The Entropy Production of Diffusion Processes on Manifolds and Its Circulation Decompositions

Abstract

In non-equilibrium statistical mechanics, the entropy production is used to describe flowing in or pumping out of the entropy of a time-dependent system. Even if a system is in a steady state (invariant in time), Prigogine suggested that there should be a positive entropy production if it is open. In 1979, the first author of this paper and Qian Min-Ping discovered that the entropy production describes the irreversibility of stationary Markov chains, and proved the circulation decomposition formula of the entropy production. They also obtained the entropy production formula for drifted Brownian motions on Euclidean space R n (see a report without proof in the Proc. 1st World Congr. Bernoulli Soc.).
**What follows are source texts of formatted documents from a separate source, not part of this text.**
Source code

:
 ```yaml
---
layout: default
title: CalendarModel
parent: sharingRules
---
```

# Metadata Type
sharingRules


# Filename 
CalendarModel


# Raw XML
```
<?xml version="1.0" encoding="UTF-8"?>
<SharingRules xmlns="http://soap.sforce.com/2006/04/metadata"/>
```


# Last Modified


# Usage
By the topological triviality of R n , there is no discrete circulation associated to the diffusion processes on $R^n$. In this paper, the entropy production formula for stationary drifted Brownian motions on a compact Riemannian manifold M is proved. Furthermore, the entropy production is decomposed into two parts – in addition to the first part analogous to that of a diffusion process on R n , some discrete circulations intrinsic to the topology of M appear! The first part is called the hidden circulation and is then explained as the circulation of a lifted process on M×S 1 around the circle S 1. The main result of this paper is the circulation decomposition formula which states that the entropy production of a stationary drifted Brownian motion on M is a linear sum of its circulations around the generators of the fundamental group of M and the hidden circulation.